本発明は、基材上の膜形成領域に供給される塗布液の液量を調節にすることにより、膜形成領域に形成される塗布膜を均一にすることができる塗布膜形成方法、及び、塗布装置に関するものである。
インクジェット塗布技術は、カラーフィルタ等のように基板上に格子状に形成された各画素(膜形成領域)にインク(液滴)を吐出してR,G,Bの塗布膜を形成するものに適用されている。近年では、有機ELの製造にも適用されており、基材上に隔壁で区画された画素(膜形成領域)に有機EL材料(液滴)を吐出して、各画素に発光層が形成されている(例えば、下記特許文献1参照)。
有機ELでは、カラーフィルタよりも画素内の塗布液の液量の精度が求められる。すなわち、有機ELは、発光層自体が光源となり発光するが、画素内の塗布液の液量により発光状態が変化し、仮に画素内の塗布液の液量に差が生じると光源ムラの要因になる。そのため、画素に供給される塗布液の液量が均一にすることが要求される。
インクジェット塗布は、図7(a)に示すようなインクジェット塗布装置により行われる。インクジェット塗布装置は、基板Wを載置するステージ100と、塗布材料を吐出する液滴ノズルユニット101を有しており、液滴ノズルユニット101がステージ100上を移動しつつ塗布材料を吐出することにより、基板W上に塗布膜Cを形成することができる。すなわち、液滴ノズルユニット101には、図7(b)に示す複数のヘッドモジュール103を備えたヘッドユニット102を有しており、このヘッドモジュール103の各ノズル103aにピエゾ駆動電圧を印加させることによりノズル103aから塗布材料である液滴が吐出される。そして、液滴ノズルユニット101がステージ100上の基板Wに対して相対的に移動しつつ、ノズル103aから膜形成領域に液滴を吐出することにより、基板Wの膜形成領域に塗布膜Cが形成されるようになっている。
通常、液滴を吐出させるためのピエゾ駆動電圧は、ヘッドユニット102毎に与えられるため、ヘッドユニット102内のすべてのノズル103aに対して共通のピエゾ駆動電圧が与えられる。近年では、各ノズル103a毎に個別のピエゾ駆動電圧を与えられるように構成し、各ノズル103a毎にピエゾ駆動電圧を制御することにより、各ノズルから吐出される液滴量を精度よく設定できるヘッドユニット102が開発されている。

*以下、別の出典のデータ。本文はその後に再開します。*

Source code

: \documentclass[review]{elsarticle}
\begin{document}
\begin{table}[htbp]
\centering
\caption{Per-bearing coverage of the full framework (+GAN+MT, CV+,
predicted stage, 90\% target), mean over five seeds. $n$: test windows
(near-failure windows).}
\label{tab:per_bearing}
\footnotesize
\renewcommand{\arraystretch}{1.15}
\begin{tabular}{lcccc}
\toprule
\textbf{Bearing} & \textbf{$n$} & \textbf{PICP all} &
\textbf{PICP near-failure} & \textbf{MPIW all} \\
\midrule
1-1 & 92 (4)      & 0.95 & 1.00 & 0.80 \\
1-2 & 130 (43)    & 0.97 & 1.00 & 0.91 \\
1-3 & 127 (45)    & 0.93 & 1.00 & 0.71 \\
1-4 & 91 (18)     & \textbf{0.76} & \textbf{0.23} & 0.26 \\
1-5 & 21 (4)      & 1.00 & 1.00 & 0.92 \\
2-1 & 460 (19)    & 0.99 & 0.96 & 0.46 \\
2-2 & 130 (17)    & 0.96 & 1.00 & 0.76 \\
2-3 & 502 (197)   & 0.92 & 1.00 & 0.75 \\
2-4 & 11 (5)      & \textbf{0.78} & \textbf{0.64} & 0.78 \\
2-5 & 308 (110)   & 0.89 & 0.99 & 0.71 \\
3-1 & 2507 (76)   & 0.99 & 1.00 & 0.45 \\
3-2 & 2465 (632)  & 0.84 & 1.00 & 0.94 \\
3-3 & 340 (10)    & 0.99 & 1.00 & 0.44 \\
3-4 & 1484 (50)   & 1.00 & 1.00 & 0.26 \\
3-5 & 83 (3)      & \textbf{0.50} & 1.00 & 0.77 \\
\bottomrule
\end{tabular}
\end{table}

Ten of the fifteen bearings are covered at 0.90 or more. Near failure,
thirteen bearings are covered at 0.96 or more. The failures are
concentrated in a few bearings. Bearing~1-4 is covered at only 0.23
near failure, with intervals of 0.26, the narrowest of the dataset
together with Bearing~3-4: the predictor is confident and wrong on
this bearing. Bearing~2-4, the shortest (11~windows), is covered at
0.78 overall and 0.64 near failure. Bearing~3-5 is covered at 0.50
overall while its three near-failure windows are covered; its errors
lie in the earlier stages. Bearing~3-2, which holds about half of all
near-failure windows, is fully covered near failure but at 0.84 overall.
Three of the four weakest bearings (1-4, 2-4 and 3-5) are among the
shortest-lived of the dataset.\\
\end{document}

このような液滴量を精度よく調節できるヘッドユニット102を用いることにより、各画素(膜形成領域)に所定量の液滴を供給し各画素に供給される液量が均一になるようにして有機ELが形成されている。
特開2011−090910号公報
しかし、液滴量を精度よく調節できるヘッドユニット102は非常に高価であり、インクジェット塗布装置全体が高価になるため、最終製品である有機ELのコストを抑えることができないという問題があった。
また、従来のインクジェット塗布装置で有機ELを製造する場合、既存のヘッドユニット102を、上記のような液滴量を精度よく調節できるヘッドユニット102に交換して実施するのは、制御的に非常に困難で、結局、インクジェット塗布装置全体を廃棄してインクジェット塗布装置全体を取り替える必要があるという経済的な問題もあった。
そこで、本発明は、ノズル毎に駆動電圧を調節できる高精度で高価な液滴ノズルユニットを有するインクジェット塗布装置を用いることなく、膜形成領域の液量を精度よく調節し、膜形成領域に形成される塗布膜を均一にすることができる塗布膜形成方法、及び、インクジェット塗布装置を提供することを目的としている。
上記課題を解決するために本発明の塗布膜形成方法は、複数に区画された基材上の膜形成領域にインクジェット法により液滴を行って塗布膜を形成する塗布膜形成方法であって、前記膜形成領域に液滴を吐出することにより塗布膜を形成する塗布膜形成工程と、前記塗布膜形成工程で吐出された各膜形成領域の液量を調節する液量調節工程と、を有し、前記液量調節工程では、前記膜形成領域に設定された液量に各膜形成領域の液量が調節されることを特徴としている。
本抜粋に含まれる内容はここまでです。